The Great Trial Stakes was an American Thoroughbred horse race held annually at Sheepshead Bay Race Track in Sheepshead Bay, Brooklyn, New York from 1891 through 1910 and for 1913 at Belmont Park in Elmont, New York. Raced on dirt, it was run at a distance of 5¾ furlongs from 1891 through 1900 and then at 6 furlongs. Run in late June or early July, for most of its years at Sheepshead Bay the Great Trial Stakes was the most valuable race for two-year-olds during the track's summer meet.

==Historical notes==
The Great Trial Stakes attracted the top two-year-olds including ten who would earn American Champion Two-Year-Old honors. Domino (1893), Commando (1900) and Colin (1907) won the race and would go on to be named that year's American Horse of the Year. It is such a rare feat for a two-year-old to earn Horse of the Year honors that from 1908 through 2018 it has been accomplished only four times:
- Native Dancer (1952)
- Moccasin (1965)
- Secretariat (1972)
- Favorite Trick (1997)

A July 1, 1908 Daily Racing Form article reported on the dominance of John Madden in this event who won this race seven times as the trainer and breeder plus he was the owner of five of those winners as well as a minority partner of 1903 winner Pulsus.

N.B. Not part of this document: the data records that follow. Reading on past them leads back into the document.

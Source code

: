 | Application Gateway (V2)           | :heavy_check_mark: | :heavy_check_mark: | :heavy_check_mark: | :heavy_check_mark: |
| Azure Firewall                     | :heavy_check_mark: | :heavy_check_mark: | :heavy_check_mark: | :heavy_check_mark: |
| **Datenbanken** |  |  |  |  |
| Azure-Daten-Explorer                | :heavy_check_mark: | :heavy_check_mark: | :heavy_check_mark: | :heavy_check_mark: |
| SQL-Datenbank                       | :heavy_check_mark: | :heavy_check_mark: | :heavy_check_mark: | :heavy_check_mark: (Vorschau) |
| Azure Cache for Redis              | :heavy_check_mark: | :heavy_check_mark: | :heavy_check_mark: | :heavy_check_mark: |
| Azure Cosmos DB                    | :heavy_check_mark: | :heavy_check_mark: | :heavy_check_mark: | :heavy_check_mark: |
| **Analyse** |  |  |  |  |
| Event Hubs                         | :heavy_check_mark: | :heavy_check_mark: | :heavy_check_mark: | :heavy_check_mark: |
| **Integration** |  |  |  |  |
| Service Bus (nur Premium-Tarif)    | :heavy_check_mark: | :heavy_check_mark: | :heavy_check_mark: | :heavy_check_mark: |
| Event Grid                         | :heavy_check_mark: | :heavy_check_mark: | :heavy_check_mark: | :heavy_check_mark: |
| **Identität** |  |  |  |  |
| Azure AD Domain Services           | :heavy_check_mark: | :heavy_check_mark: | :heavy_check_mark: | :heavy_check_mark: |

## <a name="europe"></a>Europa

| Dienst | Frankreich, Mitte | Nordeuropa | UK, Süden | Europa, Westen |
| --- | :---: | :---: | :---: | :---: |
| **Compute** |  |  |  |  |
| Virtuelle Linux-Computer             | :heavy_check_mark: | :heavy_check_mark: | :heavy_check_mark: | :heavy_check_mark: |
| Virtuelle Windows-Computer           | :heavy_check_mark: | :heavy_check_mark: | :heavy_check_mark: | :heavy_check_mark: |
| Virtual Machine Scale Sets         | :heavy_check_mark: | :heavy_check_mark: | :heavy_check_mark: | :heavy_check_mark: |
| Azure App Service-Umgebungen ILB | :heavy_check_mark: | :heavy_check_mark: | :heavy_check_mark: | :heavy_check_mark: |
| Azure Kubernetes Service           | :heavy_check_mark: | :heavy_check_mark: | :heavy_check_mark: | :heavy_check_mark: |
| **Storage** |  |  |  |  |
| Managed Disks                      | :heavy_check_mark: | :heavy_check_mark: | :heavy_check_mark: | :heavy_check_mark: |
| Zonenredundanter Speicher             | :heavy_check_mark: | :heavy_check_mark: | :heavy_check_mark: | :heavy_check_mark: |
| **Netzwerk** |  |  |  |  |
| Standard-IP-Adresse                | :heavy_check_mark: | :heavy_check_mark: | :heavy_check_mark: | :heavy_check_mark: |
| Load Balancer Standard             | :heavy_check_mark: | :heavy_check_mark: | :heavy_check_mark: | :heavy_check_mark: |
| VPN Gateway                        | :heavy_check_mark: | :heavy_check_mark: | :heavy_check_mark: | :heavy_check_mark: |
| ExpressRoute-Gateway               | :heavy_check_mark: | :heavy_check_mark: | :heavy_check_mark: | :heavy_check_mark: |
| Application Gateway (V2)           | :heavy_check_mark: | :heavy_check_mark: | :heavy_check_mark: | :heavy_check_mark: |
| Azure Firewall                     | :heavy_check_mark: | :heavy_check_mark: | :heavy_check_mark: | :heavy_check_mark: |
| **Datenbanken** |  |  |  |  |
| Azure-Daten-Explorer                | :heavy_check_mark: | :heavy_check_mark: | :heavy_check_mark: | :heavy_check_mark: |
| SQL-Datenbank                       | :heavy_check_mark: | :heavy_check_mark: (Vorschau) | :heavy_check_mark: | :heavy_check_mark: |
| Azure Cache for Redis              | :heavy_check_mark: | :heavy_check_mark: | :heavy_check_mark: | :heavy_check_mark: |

==The 1911–1912 statewide shutdown of horse racing==
On June 11, 1908, the Republican-controlled New York Legislature under Governor Charles Evans Hughes passed the Hart–Agnew anti-betting legislation. The owners of Sheepshead Bay Race Track, and other racing facilities in New York State, struggled to stay in business without income from betting. Racetrack operators had no choice but to drastically reduce the purse money being paid out, which resulted in the Great Trial Stakes offering a purse in 1909 that was less than one-tenth of what it had been a year earlier. These small purses made horse racing unprofitable and impossible for even the most successful horse owners to continue in business. As such, for the 1910 racing season, management of the Sheepshead Bay facility dropped some of its minor stakes races and used the purse money to bolster its most important events. Even with additional funding, the Great Trial Stakes of 1910 was little more than one-third of what it had been in 1908.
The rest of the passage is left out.